Monday, 16 February 2015
Tomáš Procházka (CZ)_interview by Orsolya Bálint (KÖM)
Mimesis we try to skip for good
In their audiovisual freestyle concert, Handa Gote Research & Development led by Tomáš Procházka (CZ) merges dance theatre with audiovisual installations, live music and technologies on the first Performing V4 – Biennial of VARP-PA Residents in Prague, on the 28th of February, at 9.30 p.m. in Studio ALTA, followed by a chill out party by Federsel & Mäkelä DJs. We talked to Tomáš about their ‘holistic’ approach in mixing various media, including found footage, hand-made and recycled objects and the method of chance operation in the creative process.
You group's name Handa Gote means “soldering iron” or “soldering gun” in Japanese. How does this apply to you and your artistic work?
It is the basic tool for working with electronic circuits. Metaphorically it could refer to ‘connecting’ things. But it was also our basic tool in the very beginning of our project.
You are going to do an audiovisual freestyle performance. Does that mean you improvise, or you have a script of what you do on stage?
Freestyle for us basically means improvisation. But not the kind of improvisation in which you would show skills and mastery. More like a process of discovering. Free of definition, free of expectation.
You are merging audiovisual installations with dance theatre, live music and technologies. How do these come together and affect each other during the creative process?
It all goes well together, I never thought it could be otherwise. In the theatre all these components are already present, we just change their hierarchy so it suits our nature. And also, sometimes, we skip some elements that we are not so happy with, like drama, for instance. Or mimesis, this one we try to skip for good. It is interesting to think about theatre performance as a concert or an installation. Jan Švankmajer says that “specialization is an antithesis of poetry”. We personally may be specialists for something, but during the process of creating the performance we try follow something like a ‘holistic’ approach. Therefore everything is kind of happening at the same time.

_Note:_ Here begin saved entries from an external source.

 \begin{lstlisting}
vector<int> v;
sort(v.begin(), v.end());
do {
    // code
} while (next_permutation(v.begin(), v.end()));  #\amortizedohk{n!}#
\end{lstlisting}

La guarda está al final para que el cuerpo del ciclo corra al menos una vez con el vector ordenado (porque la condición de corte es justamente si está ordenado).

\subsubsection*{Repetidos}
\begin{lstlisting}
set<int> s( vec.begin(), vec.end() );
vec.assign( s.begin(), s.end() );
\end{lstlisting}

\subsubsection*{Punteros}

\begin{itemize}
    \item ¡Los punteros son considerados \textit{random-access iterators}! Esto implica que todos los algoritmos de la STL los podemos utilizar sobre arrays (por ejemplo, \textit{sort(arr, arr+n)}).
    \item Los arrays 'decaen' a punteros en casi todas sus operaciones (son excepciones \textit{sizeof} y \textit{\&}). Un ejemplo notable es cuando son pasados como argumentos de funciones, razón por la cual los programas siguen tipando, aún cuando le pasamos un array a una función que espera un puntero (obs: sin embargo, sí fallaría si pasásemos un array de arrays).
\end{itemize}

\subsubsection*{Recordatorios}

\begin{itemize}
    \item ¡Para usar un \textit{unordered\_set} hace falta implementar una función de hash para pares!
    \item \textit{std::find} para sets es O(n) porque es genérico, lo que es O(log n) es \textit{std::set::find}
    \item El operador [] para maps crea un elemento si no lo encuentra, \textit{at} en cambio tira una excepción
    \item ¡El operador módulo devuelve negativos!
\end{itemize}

What kind of instruments are you using in your performance?
That is hard to say, we use many objects, it can really be whatever. We try to make things by ourselves, or use ready-mades. Hand-made factor is very important for us.
You are going to use ‘found VHS’ as well, does that mean you are not altering (cutting or directing) the footage? What attracts you as an artist to use these tapes?

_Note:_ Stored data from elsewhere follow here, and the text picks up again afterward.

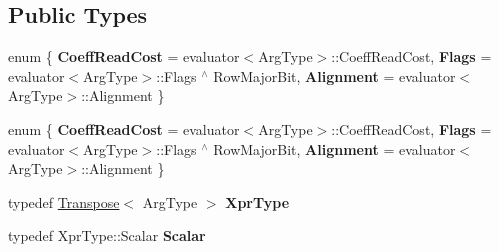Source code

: \subsection*{Public Types}
\begin{DoxyCompactItemize}
\item 
\mbox{\label{struct_eigen_1_1internal_1_1unary__evaluator_3_01_transpose_3_01_arg_type_01_4_00_01_index_based_01_4_a6c8ae4f2e563458afc4029e60eaf2212}} 
enum \{ {\bfseries Coeff\+Read\+Cost} = evaluator$<$Arg\+Type$>$\+:\+:Coeff\+Read\+Cost, 
{\bfseries Flags} = evaluator$<$Arg\+Type$>$\+:\+:Flags $^\wedge$ Row\+Major\+Bit, 
{\bfseries Alignment} = evaluator$<$Arg\+Type$>$\+:\+:Alignment
 \}
\item 
\mbox{\label{struct_eigen_1_1internal_1_1unary__evaluator_3_01_transpose_3_01_arg_type_01_4_00_01_index_based_01_4_a2d75177d71faa44bf0fc45ab94cea4a0}} 
enum \{ {\bfseries Coeff\+Read\+Cost} = evaluator$<$Arg\+Type$>$\+:\+:Coeff\+Read\+Cost, 
{\bfseries Flags} = evaluator$<$Arg\+Type$>$\+:\+:Flags $^\wedge$ Row\+Major\+Bit, 
{\bfseries Alignment} = evaluator$<$Arg\+Type$>$\+:\+:Alignment
 \}
\item 
\mbox{\label{struct_eigen_1_1internal_1_1unary__evaluator_3_01_transpose_3_01_arg_type_01_4_00_01_index_based_01_4_aaad78806253598991f290281fc80154e}} 
typedef \hyperlink{group___core___module_class_eigen_1_1_transpose}{Transpose}$<$ Arg\+Type $>$ {\bfseries Xpr\+Type}
\item 
\mbox{\label{struct_eigen_1_1internal_1_1unary__evaluator_3_01_transpose_3_01_arg_type_01_4_00_01_index_based_01_4_a64946df51088cc9e1ed89e47fc61d33c}} 
typedef Xpr\+Type\+::\+Scalar {\bfseries Scalar}
\item 
\mbox{\label{struct_eigen_1_1internal_1_1unary__evaluator_3_01_transpose_3_01_arg_type_01_4_00_01_index_based_01_4_a29ac036c7acef87f765dd49e70d190ee}} 

\end{DoxyCompactItemize}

We may mix them with other found media, analog or digital. In our work we often deal with media archeology. Found footage serves as an antidote for typical artist’s narcissism. We just use some material, over which we had no control and we try to adapt to it. We have the medium and together with it, the message is appearing. We also like to use chance operation (neodada art and music composition form originating from the early 1960s, using chance as a structural operation to avoid habitual ways of thinking and to create something natural and vital through indeterminacy), being greatly inspired by John Cage (American composer, partner and collaborator of dancer and choreographer Merce Cunningham).
You will also play music at the chill out party with Pasi Mäkelä as Federsel & Mäkelä DJs. For how long have you been working together?
We have known each other for about four years and have done several projects together. It was mainly music projects, but Pasi was also part of Handa Gote’s last performance The Rite of Spring.
Which music genres or musicians do you get inspiration from?
We are active in free improvisation scene, which means we are inspired by all free form genres, for instance noise, music concrete or psychedelic music. To say one name, I would mention John Cage again. Or Captain Beefheart, to have another one.
You will play some really hot salsa and cumbia tunes at the chill out party. What do you like about latin music?
We found out with Pasi that we share the same passion for latin music. It is dancy, kind of old-fashioned and usually very well sounding. It is definitely the best to see a salsa orchestra live, but if you can’t, it is fine enough to play some good old tunes from the proper vinyl record. We will do this for you.
What did the possibility mean to you to work in the framework of VARP-PA?
It was a great opportunity to concentrate on our work, being together in a previously unknown, yet friendly environment.
What other countries do you regularly work with within V4?
Regularly perhaps only Slovakia and Hungary.
Have you ever been in this residency program before?
Not yet. But maybe in the future, we will be again.
How were your first experiences?
Generally positive. We managed to keep good vibes and stay inspired.
Who would you recommend the VARP-PA program to?
To anybody willing to change their working place for some time. In our case preferably some visual artists, or media, installation or performance artists.